### WORK ORDER
Go through the records below and copy out every line that contains the word "Problem".

### Stored data entries
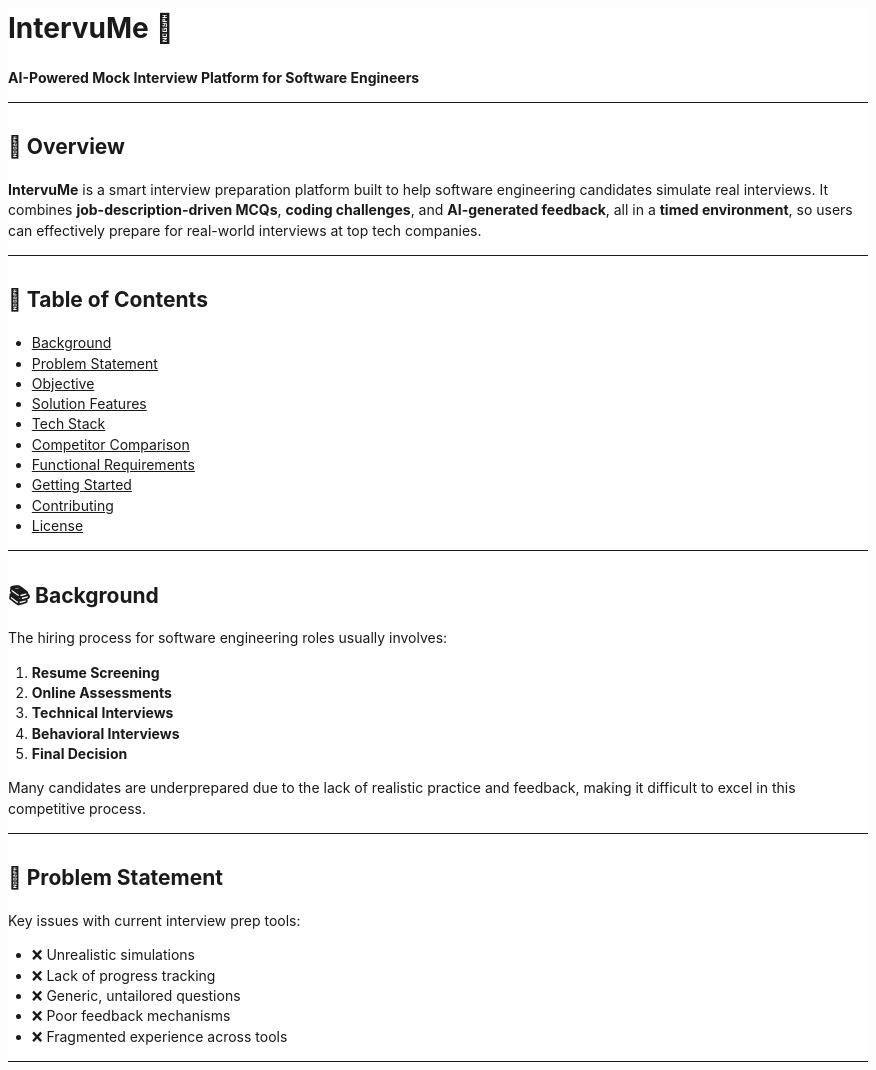 # IntervuMe 🎯  
**AI-Powered Mock Interview Platform for Software Engineers**

---

## 📌 Overview

**IntervuMe** is a smart interview preparation platform built to help software engineering candidates simulate real interviews. It combines **job-description-driven MCQs**, **coding challenges**, and **AI-generated feedback**, all in a **timed environment**, so users can effectively prepare for real-world interviews at top tech companies.

---

## 📖 Table of Contents

- [Background](#background)
- [Problem Statement](#problem-statement)
- [Objective](#objective)
- [Solution Features](#solution-features)
- [Tech Stack](#tech-stack)
- [Competitor Comparison](#competitor-comparison)
- [Functional Requirements](#functional-requirements)
- [Getting Started](#getting-started)
- [Contributing](#contributing)
- [License](#license)

---

## 📚 Background

The hiring process for software engineering roles usually involves:

1. **Resume Screening**
2. **Online Assessments**
3. **Technical Interviews**
4. **Behavioral Interviews**
5. **Final Decision**

Many candidates are underprepared due to the lack of realistic practice and feedback, making it difficult to excel in this competitive process.

---

## 🚨 Problem Statement

Key issues with current interview prep tools:

- ❌ Unrealistic simulations
- ❌ Lack of progress tracking
- ❌ Generic, untailored questions
- ❌ Poor feedback mechanisms
- ❌ Fragmented experience across tools

---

### TASK OUTPUT
- [Problem Statement](#problem-statement)
## 🚨 Problem Statement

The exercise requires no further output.